Dadirri is the Australian Aboriginal word for it – lost in the quiet still awareness and the inner deep listening, we connect. We empathise with the land, its peoples, and with ourselves, as these do with us. It is a form of mindfulness that is otherwise elusive, one that can only be attained by belonging and being.
The soil is life and we live as it, the trees speak and we talk with them, the water laughs and we frolic with it, and the rock pulses and we embrace. This word, dadirri, is one I came across a long, long time ago, in the Red Heart of the land of my birth, and while the word’s depth of significance has been battered due to my naivety, my entrapment by and interactions with the material world that I have lived in, there are times when it rises to the fore, when ego diminishes and words disappear. I stop, intently.
The poplars just ahead of me are whispering as I write this. I have written about these poplars before, these trees that speak the words carried by the wind from places far away. And, at times, I stop – and listen – I connect with those words and from where they came. I am with you, of our world, and you with me, of our world. Listen.
This past Sunday August 22, the day after my quarantine ended here in Ontario, I headed out to find the rock.
The time I had previously been with the rock was on July 17, where my friend and I, laden with the climber’s tools, journeyed into the heart of a disused Singapore quarry. High above the rain dampened faces of the quarry’s floor we found the sun, and with it the glow of the welcoming ancient granite below, it’s warmth beckoning.
For many, such a pursuit, the whim to engage with the rock, is a fleeting joy to be experienced, a feat to be conquered. For others, however, there exists in such a place a message awaiting to be known. A message that speaks about fear and trust, about working with the ebbs and flows of what nature has given us, of meditation and awareness, of purpose and belonging. To have heard this message is to have heard what can be, if only we allow ourselves. It calls.

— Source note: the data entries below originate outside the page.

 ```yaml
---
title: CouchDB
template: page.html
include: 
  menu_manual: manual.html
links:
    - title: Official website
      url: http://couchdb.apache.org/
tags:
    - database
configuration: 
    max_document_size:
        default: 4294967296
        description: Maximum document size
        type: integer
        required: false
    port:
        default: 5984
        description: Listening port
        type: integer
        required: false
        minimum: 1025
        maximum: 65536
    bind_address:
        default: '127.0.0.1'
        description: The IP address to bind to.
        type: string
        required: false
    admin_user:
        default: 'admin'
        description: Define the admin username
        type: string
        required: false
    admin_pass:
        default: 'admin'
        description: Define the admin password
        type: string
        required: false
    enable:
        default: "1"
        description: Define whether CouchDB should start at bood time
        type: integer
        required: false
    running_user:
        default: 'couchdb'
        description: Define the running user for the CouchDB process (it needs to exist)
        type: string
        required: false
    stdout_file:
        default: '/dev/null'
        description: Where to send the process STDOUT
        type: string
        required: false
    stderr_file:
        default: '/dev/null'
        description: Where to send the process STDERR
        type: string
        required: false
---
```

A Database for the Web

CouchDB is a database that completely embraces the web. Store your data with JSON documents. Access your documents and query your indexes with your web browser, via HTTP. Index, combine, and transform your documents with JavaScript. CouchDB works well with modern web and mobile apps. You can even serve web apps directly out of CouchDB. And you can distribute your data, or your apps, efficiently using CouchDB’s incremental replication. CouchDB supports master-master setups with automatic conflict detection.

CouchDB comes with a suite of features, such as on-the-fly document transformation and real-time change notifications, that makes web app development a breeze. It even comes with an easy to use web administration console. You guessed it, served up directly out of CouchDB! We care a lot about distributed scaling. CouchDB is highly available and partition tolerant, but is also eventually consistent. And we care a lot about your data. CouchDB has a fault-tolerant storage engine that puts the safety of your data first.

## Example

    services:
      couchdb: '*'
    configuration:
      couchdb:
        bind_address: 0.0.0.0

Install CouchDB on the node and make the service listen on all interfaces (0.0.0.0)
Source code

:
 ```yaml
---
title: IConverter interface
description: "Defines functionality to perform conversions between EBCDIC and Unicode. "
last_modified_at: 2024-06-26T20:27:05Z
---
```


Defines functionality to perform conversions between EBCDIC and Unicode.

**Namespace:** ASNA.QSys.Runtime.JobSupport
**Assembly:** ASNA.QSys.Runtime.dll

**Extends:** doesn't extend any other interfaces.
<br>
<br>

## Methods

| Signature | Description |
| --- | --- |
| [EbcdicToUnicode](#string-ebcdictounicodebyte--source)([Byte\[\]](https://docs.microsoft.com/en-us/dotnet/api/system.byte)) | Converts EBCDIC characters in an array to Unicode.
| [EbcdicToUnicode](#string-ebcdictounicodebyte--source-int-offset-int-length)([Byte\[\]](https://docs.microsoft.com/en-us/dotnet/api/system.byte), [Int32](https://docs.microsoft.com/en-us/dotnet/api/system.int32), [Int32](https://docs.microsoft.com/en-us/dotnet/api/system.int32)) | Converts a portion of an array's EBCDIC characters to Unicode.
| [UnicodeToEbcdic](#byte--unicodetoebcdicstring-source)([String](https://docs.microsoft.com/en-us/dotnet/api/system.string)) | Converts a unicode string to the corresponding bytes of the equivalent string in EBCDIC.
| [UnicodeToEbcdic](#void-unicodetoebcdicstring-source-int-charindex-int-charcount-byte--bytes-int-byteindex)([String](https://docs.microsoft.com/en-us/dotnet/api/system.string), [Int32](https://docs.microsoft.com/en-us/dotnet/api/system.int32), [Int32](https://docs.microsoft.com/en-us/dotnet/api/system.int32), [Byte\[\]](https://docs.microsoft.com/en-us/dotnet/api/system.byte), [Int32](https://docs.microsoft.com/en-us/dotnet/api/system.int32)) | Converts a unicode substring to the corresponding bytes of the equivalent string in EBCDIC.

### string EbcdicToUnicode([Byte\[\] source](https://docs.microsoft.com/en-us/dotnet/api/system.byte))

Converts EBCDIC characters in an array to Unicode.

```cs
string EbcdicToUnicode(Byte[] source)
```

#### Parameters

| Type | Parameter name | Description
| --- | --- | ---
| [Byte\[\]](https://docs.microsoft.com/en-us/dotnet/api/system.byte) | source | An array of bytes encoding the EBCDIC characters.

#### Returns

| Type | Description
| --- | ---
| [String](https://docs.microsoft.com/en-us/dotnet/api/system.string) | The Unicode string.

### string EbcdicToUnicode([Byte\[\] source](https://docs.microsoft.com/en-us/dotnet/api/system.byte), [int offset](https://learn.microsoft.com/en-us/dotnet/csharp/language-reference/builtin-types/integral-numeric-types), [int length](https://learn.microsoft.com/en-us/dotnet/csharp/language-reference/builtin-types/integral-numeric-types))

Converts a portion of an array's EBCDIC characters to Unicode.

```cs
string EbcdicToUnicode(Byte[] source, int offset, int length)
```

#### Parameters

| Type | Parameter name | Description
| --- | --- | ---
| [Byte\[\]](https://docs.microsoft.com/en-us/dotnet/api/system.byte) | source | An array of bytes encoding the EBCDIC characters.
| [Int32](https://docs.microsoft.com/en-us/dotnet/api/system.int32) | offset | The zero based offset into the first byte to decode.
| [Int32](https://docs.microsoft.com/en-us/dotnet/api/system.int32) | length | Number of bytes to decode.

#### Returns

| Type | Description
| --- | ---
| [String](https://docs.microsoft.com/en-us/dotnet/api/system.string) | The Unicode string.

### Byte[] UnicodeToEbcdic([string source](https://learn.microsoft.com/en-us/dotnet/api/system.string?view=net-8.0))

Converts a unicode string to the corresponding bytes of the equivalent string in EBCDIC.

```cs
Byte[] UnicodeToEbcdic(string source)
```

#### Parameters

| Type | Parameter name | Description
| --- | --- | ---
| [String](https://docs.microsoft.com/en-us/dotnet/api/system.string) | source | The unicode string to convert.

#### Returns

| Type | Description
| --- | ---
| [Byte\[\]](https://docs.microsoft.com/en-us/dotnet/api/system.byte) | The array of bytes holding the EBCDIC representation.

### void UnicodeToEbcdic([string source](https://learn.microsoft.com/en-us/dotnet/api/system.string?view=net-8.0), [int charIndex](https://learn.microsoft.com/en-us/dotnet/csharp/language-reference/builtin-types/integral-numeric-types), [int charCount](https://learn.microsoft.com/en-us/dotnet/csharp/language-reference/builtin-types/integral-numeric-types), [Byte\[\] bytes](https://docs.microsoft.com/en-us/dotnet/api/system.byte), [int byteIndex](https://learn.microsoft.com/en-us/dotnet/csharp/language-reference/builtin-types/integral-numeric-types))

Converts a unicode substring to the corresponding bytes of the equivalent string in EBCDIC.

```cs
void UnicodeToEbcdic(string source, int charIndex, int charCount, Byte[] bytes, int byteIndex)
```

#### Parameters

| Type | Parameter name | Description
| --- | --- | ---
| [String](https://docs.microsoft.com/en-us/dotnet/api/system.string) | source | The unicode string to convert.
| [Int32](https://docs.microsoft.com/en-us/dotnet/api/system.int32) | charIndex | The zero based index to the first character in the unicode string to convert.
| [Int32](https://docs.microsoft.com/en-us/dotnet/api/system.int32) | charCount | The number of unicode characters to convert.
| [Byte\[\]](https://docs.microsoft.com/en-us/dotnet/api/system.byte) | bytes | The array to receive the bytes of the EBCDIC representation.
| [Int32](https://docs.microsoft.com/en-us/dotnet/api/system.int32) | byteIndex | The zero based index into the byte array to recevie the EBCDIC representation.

And so it was for the past five weeks, an urging, a summons to, as soon as possible, return to a place where the world made sense.
The time to get to the rock was a spot of this journey, the people that wandered through the forest trails nearby were a spot of this journey, the other climbers that were there were a spot of this journey. I appreciated what existed, and I felt grateful for being able to walk through these. However, it wasn’t until I put my hand on the dolostone of the escarpment, and I allowed myself to feel it’s rhythm through my body, that the journey came to life. And, at that time, once again, on the rock high above all, I allowed myself to be lost in that moment in time, and blossom.
There are those of you who may not understand what this is and I cannot explain, but for those that do, we’ve connected.
I stop intently, and cherish what I know.